The Sabbath in a Round World

In Biblical times the Hebrews saw the world as flat. Indeed, this view persisted through New Testament times also, and far beyond chronologically. Thus, the Sabbath commandment was given in this context. There was no difficulty in the areas which provided the context of the Scriptures in knowing which day of the week was the Sabbath.

This discussion was presented at a Sabbath afternoon session of the Metro New York Adventist Forum (MNYAF), 7 May 2016.
Click here for a PDF version: The Sabbath in a Round World

However, when the expeditions of the early ship captains such as Vasco da Gamma and Magellan returned to Spain, having proved that the earth was round, they were perplexed to find that the daily records they had kept very carefully were one day off. It was eventually realized that this was the result of sailing around the world in one direction. This would have become a much greater problem once air travel, and then space travel, occurred.

Eventually, near the end of the nineteenth century, a solution was arrived at: the drawing of the International Date Line. On one side of that line it was agreed, for example, that it was Sunday, while on the other side of the line it was Monday, even though the sun shone on both sides concurrently. The line was set where it did not pass through populated land, and to achieve this purpose, it was a crooked line. It was set on the opposite side of the world from Greenwich, England, the location of “Greenwich mean time,” as much as possible at 180 degrees longitude, passing through the Pacific Ocean, the least populated portion of the globe. Its location was therefore arbitrary. It was not handed down from God, but was a human attempt to solve a practical problem.

I experienced the strange results of the dateline on one of my trips home to Australia during the 1990s. Since the purpose of my trip was to gather data concerning Adventism in different countries, I stopped in American Samoa for interviews en route to Australia, and in Fiji en route back to the USA. On the first trip I boarded a flight in American Samoa on a Friday afternoon. American Samoa was on the Eastern side of the date-line, near the very end of the day that had passed around the earth. It so happened that about sunset we crossed the date-line: it was suddenly Saturday evening, and I realized that I had completely missed out on a Sabbath that week. On my return trip I had three or four days in Fiji, and on Sabbath went to church there. I took a plane from there late that afternoon. Once again we experienced sunset about an hour into the flight. Fiji lies on the western side of the date-line, at the very beginning of the new day that is commencing its journey around the globe. It was again right at sunset that it was announced that we were crossing the date-line. However, because we were now traveling in the opposite direction (East) this meant that it was now suddenly again Friday evening – I was beginning a second Sabbath. I felt very strange about both these experiences, and was left feeling that the placement of the date-line was very arbitrary. After all, the sun sets almost simultaneously on both sides of the date-line, which is an arbitrary line whose position was picked because of its convenience. It has also been moved by governments for reasons of convenience.

This sense of arbitrariness seemed abundantly confirmed when I learned the stories of Adventist decisions about changes in the location of the date-line first in Tonga, then later in Western Samoa, two Island groups in the mid-Pacific Ocean, which chose to move the dateline to the opposite side of their territory so that they would have the same calendar as Fiji, their major trading partner.

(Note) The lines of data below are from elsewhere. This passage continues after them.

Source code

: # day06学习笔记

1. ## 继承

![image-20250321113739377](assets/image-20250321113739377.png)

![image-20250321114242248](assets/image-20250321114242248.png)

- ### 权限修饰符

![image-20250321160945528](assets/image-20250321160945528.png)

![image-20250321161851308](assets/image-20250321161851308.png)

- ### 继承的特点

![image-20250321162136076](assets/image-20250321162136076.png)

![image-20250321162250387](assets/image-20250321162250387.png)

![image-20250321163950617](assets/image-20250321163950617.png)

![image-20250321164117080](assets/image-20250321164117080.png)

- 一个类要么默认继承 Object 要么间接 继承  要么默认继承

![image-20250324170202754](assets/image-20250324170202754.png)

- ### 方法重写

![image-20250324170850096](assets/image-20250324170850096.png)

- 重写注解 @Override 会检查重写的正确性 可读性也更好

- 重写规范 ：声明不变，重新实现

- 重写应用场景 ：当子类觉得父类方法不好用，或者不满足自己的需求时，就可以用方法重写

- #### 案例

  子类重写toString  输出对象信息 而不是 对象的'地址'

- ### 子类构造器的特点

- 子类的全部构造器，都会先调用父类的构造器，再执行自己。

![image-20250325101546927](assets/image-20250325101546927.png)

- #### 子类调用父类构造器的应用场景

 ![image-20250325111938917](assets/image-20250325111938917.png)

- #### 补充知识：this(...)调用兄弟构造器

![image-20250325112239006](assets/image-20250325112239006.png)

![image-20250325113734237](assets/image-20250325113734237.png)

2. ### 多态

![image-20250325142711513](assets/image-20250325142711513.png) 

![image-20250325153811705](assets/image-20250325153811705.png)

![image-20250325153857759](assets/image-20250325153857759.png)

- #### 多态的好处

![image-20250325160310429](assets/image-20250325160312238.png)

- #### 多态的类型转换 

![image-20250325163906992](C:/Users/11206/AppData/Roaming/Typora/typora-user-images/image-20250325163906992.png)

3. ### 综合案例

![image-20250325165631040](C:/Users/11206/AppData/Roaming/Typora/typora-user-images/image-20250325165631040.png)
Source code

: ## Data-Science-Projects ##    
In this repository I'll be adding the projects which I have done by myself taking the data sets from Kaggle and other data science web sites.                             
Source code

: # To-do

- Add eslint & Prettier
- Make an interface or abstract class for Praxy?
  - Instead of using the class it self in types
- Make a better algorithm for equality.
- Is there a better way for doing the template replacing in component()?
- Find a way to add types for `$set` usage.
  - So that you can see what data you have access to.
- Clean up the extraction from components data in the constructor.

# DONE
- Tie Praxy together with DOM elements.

This meant that at the time both changed their position vis-à-vis the date-line, they scheduled on week of six days in order to accomplish the change. In both instances Adventists responded to these decisions as if the original placement of the date-line had been God-given, arguing that it was essential for Adventists to worship on every seventh day, even though this left them worshipping on what was now called Sunday, and thus on the same day as every other Christian church, in those countries. This left them in a situation where it was difficult for their evangelists to preach on the Mark of the Beast there. In both cases there were objections, where some members argued that it was essential that Adventists worship on a day that was different from that used by the major denominations.

For me there seems to be no “correct” answer. The date line is not holy, was not established during biblical times, but became essential after human beings discovered they lived on a round world and then later began traveling extensively. Given the arbitrary nature of the date-line, how can we insist that any day in the “right” day for worship? How can we make the day of worship a focal decision in the “Great Controversy between Christ and Satan” given these facts?

The Adventist experience has taught us that having a Sabbath, a special day of rest, worship, and fellowship, is important. The Adventist emphasis on this has become more relevant as Sunday observance has become increasingly lax. Having it on a different day makes it easier to emphasize it. However, I do not think that we can be definite about it being THE “right day” given the arbitrary nature of the date-line. You may be aware that Jews in New York observe two days for each “high and holy” celebration, but only one in Israel – their purpose is to make sure that the correct period is covered because of the reality of the date-line and its absence from the Torah. But they do not do this every Sabbath – perhaps because keeping so many holy days would not be practical.

What if the “real” date-line should have been drawn between Europe and America? – that would leave us here in the USA observing the wrong period as the Sabbath.